## [What is expected]
The entries are to be written out word for word, with their images left out.

Start of Provided data

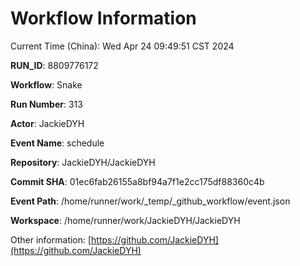 # Workflow Information

Current Time (China): Wed Apr 24 09:49:51 CST 2024  

**RUN_ID**: 8809776172  

**Workflow**: Snake  

**Run Number**: 313  

**Actor**: JackieDYH  

**Event Name**: schedule  

**Repository**: JackieDYH/JackieDYH  

**Commit SHA**: 01ec6fab26155a8bf94a7f1e2cc175df88360c4b  

**Event Path**: /home/runner/work/_temp/_github_workflow/event.json  

**Workspace**: /home/runner/work/JackieDYH/JackieDYH  

Other information: [https://github.com/JackieDYH](https://github.com/JackieDYH)
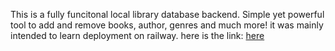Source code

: This is a fully funcitonal local library database backend. Simple yet powerful tool to add and remove books, author, genres and much more! it was mainly intended to learn deployment on railway. here is the link: [here](https://local-library-express-production-f0fc.up.railway.app/)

End of Provided data

## [Response]
 # Workflow Information

Current Time (China): Wed Apr 24 09:49:51 CST 2024  

**RUN_ID**: 8809776172  

**Workflow**: Snake  

**Run Number**: 313  

**Actor**: JackieDYH  

**Event Name**: schedule  

**Repository**: JackieDYH/JackieDYH  

**Commit SHA**: 01ec6fab26155a8bf94a7f1e2cc175df88360c4b  

**Event Path**: /home/runner/work/_temp/_github_workflow/event.json  

**Workspace**: /home/runner/work/JackieDYH/JackieDYH  

Other information: [https://github.com/JackieDYH](https://github.com/JackieDYH)
Source code

: This is a fully funcitonal local library database backend. Simple yet powerful tool to add and remove books, author, genres and much more! it was mainly intended to learn deployment on railway. here is the link: [here](https://local-library-express-production-f0fc.up.railway.app/)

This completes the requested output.